● **Task prompt**
Your answer should consist only of the lines below from the one with "### ✔️ Rotation Animation" through the one with "- ✅ Missed shot", copied exactly.

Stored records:
++++++++++++++++++++
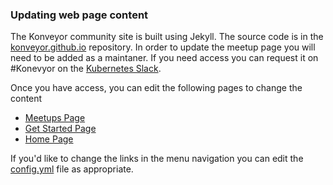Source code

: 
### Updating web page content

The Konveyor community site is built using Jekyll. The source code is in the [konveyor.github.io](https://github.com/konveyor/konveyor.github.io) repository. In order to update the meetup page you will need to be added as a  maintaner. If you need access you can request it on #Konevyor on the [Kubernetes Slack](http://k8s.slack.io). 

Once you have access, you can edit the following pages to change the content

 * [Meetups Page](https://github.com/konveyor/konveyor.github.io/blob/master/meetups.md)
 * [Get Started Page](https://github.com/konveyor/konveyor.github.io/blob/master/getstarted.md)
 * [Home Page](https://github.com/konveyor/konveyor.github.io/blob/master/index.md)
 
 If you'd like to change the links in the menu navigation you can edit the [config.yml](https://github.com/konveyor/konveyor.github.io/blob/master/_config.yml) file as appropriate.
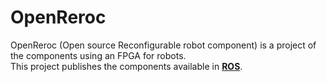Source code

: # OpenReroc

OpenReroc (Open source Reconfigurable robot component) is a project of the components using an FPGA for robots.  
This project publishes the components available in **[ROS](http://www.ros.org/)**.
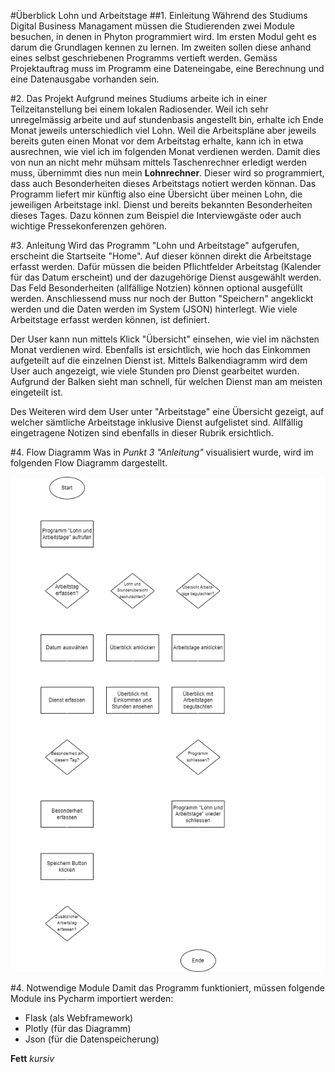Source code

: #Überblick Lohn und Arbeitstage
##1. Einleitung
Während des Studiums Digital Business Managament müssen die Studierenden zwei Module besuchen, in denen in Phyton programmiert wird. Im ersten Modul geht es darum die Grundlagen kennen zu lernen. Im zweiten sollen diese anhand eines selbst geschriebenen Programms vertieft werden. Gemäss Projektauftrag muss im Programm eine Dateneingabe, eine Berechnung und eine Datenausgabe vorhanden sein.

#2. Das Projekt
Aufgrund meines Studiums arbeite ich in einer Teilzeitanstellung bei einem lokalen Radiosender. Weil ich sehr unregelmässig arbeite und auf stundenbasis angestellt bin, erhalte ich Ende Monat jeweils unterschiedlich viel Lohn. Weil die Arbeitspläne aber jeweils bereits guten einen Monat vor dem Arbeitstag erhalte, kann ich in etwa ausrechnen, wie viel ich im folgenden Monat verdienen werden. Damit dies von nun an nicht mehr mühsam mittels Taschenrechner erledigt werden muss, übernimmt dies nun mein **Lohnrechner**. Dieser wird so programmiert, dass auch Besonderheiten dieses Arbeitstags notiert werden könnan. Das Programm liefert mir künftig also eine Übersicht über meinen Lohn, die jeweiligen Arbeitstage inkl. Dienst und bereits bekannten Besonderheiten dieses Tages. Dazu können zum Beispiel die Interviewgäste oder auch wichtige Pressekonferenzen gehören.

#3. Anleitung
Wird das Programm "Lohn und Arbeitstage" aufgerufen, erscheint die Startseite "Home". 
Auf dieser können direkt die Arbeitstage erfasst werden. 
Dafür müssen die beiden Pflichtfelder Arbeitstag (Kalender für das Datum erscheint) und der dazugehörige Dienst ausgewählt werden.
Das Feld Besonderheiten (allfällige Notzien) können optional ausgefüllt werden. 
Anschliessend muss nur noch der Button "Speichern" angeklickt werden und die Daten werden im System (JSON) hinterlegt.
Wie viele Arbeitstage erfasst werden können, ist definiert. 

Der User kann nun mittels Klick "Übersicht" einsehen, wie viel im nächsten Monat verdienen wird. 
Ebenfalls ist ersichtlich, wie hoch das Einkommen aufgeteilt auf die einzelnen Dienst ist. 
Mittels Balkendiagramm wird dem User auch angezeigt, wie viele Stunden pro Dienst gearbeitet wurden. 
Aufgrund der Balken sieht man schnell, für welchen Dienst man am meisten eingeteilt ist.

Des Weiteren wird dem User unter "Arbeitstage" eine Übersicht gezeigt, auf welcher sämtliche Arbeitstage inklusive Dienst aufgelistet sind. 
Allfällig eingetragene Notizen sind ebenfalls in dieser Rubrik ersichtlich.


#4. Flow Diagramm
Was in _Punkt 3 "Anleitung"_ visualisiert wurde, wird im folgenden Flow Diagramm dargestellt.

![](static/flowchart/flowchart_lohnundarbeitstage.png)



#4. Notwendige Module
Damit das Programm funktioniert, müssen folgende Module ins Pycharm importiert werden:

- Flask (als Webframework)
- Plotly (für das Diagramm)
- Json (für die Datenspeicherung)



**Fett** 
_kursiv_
++++++++++++++++++++
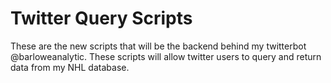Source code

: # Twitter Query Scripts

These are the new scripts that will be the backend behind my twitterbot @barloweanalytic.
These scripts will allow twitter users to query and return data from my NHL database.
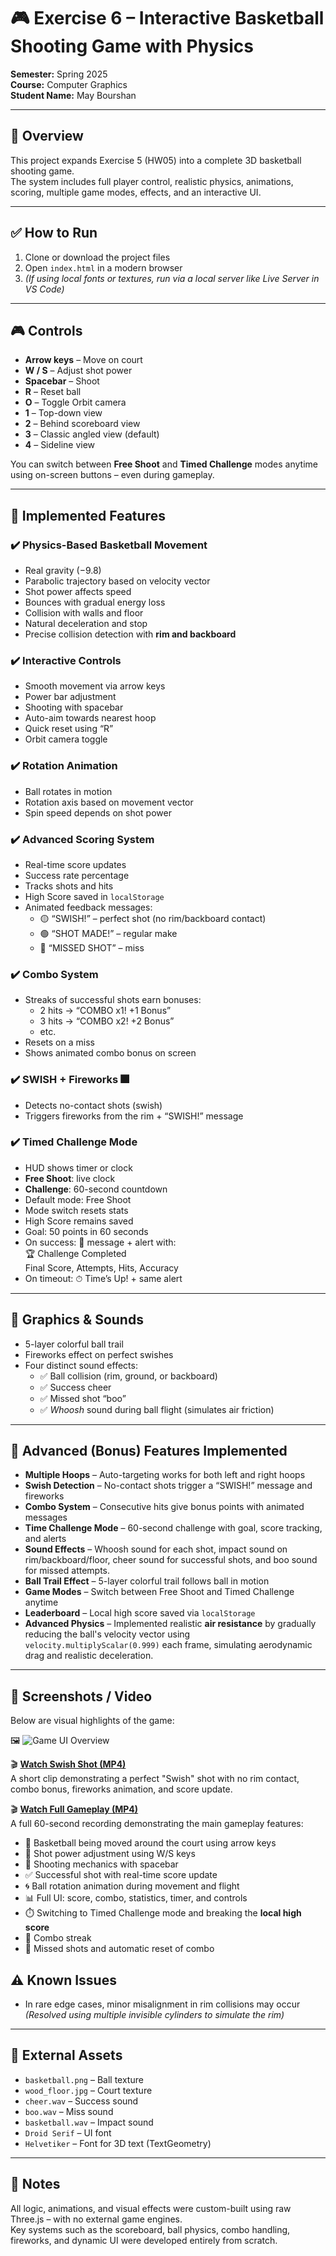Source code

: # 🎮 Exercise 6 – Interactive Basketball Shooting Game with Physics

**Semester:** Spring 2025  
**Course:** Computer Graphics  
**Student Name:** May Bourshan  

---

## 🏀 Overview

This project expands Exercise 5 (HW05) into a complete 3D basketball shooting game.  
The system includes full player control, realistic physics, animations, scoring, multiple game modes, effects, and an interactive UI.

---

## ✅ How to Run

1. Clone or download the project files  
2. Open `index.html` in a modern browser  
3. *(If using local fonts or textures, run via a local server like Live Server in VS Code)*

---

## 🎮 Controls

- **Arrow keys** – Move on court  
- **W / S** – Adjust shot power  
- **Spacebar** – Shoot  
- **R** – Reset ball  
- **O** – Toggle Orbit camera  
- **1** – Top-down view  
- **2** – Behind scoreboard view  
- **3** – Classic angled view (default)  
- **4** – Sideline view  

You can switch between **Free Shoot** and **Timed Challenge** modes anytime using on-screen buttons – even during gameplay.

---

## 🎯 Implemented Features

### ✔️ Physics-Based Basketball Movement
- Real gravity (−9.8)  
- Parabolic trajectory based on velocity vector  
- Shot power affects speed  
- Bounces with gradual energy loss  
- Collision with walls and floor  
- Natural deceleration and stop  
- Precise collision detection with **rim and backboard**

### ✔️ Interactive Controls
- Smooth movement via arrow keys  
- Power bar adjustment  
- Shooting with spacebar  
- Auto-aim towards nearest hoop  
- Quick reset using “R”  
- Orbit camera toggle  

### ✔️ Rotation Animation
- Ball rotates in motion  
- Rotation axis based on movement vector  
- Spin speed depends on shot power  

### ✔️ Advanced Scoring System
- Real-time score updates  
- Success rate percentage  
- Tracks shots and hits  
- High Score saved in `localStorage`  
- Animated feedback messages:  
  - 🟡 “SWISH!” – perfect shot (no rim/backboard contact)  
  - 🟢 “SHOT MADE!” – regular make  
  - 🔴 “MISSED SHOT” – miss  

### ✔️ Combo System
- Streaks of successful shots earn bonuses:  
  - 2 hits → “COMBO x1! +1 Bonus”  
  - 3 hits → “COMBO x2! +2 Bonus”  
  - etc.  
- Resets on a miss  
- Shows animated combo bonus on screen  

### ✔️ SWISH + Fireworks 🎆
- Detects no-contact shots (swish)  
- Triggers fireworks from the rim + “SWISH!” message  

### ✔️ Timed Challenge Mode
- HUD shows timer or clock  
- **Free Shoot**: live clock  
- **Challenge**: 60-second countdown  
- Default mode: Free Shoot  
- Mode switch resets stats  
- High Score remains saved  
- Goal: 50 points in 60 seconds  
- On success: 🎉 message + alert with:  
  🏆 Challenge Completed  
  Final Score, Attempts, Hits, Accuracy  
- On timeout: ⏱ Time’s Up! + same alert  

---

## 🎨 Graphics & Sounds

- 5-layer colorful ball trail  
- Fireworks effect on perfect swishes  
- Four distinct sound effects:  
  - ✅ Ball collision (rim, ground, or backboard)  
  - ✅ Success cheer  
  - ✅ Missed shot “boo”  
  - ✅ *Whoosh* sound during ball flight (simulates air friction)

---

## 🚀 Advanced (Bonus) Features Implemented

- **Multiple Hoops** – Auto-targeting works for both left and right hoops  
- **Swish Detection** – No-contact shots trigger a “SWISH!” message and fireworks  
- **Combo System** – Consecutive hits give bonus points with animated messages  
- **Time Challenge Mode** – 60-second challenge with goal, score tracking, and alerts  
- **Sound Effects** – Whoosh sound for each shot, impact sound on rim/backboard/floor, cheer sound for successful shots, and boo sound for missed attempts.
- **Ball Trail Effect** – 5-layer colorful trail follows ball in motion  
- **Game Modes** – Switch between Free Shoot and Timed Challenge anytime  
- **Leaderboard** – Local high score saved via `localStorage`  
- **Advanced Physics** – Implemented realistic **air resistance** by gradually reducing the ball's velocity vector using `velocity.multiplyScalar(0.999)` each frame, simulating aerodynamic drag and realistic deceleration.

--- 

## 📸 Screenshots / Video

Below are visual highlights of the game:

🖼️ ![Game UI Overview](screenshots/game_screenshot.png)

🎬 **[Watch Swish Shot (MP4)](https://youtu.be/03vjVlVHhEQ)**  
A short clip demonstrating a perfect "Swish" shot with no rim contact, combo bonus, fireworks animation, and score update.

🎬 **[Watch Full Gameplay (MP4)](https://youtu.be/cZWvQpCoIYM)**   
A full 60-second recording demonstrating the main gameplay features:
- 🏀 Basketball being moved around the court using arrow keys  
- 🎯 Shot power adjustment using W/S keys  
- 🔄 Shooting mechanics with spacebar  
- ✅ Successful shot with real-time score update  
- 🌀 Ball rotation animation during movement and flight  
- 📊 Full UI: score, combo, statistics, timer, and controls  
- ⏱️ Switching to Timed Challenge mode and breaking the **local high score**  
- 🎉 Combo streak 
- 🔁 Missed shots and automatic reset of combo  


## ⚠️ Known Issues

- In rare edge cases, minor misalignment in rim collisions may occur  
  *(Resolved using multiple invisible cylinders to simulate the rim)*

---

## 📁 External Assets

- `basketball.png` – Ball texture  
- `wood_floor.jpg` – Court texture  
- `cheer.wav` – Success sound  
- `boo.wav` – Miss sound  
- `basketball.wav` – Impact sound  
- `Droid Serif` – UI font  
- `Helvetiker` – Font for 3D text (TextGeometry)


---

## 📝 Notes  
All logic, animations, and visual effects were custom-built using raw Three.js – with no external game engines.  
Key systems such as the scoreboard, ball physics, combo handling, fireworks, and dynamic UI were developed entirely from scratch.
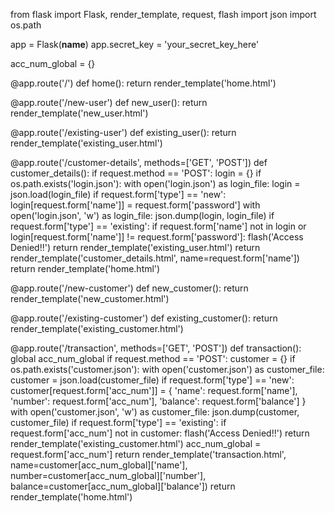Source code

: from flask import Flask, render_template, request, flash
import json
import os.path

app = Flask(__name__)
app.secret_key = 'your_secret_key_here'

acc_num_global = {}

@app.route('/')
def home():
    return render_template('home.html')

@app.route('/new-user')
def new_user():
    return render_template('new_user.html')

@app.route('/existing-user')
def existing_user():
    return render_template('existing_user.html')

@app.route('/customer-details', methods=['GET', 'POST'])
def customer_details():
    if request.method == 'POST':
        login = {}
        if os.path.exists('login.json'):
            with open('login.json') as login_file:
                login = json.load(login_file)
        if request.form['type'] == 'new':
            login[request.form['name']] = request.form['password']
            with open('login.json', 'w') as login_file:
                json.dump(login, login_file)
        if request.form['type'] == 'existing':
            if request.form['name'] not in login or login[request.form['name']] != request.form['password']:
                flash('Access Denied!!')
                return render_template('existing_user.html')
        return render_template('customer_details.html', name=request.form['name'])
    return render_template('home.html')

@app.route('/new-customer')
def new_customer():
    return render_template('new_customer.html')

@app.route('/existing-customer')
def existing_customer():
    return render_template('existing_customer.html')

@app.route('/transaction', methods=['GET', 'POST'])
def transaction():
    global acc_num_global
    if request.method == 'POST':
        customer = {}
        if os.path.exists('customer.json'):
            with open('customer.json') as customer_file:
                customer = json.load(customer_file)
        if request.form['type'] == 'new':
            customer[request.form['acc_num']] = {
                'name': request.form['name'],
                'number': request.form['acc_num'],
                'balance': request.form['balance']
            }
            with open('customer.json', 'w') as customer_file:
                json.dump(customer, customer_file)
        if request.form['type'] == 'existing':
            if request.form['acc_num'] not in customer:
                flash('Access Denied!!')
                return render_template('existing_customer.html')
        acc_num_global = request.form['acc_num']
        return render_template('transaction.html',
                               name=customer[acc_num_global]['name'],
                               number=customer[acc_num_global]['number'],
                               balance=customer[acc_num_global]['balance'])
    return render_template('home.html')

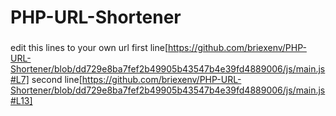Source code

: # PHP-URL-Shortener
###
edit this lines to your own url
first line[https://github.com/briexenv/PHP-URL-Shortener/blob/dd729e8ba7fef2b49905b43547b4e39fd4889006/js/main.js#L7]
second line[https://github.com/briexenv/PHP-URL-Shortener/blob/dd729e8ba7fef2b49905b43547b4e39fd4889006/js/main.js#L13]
++++++++++++++++++++
● **Written response**
### ✔️ Rotation Animation
- Ball rotates in motion  
- Rotation axis based on movement vector  
- Spin speed depends on shot power  

### ✔️ Advanced Scoring System
- Real-time score updates  
- Success rate percentage  
- Tracks shots and hits  
- High Score saved in `localStorage`  
- Animated feedback messages:  
  - 🟡 “SWISH!” – perfect shot (no rim/backboard contact)  
  - 🟢 “SHOT MADE!” – regular make  
  - 🔴 “MISSED SHOT” – miss  

### ✔️ Combo System
- Streaks of successful shots earn bonuses:  
  - 2 hits → “COMBO x1! +1 Bonus”  
  - 3 hits → “COMBO x2! +2 Bonus”  
  - etc.  
- Resets on a miss  
- Shows animated combo bonus on screen  

### ✔️ SWISH + Fireworks 🎆
- Detects no-contact shots (swish)  
- Triggers fireworks from the rim + “SWISH!” message  

### ✔️ Timed Challenge Mode
- HUD shows timer or clock  
- **Free Shoot**: live clock  
- **Challenge**: 60-second countdown  
- Default mode: Free Shoot  
- Mode switch resets stats  
- High Score remains saved  
- Goal: 50 points in 60 seconds  
- On success: 🎉 message + alert with:  
  🏆 Challenge Completed  
  Final Score, Attempts, Hits, Accuracy  
- On timeout: ⏱ Time’s Up! + same alert  

---

## 🎨 Graphics & Sounds

- 5-layer colorful ball trail  
- Fireworks effect on perfect swishes  
- Four distinct sound effects:  
  - ✅ Ball collision (rim, ground, or backboard)  
  - ✅ Success cheer  
  - ✅ Missed shot “boo”  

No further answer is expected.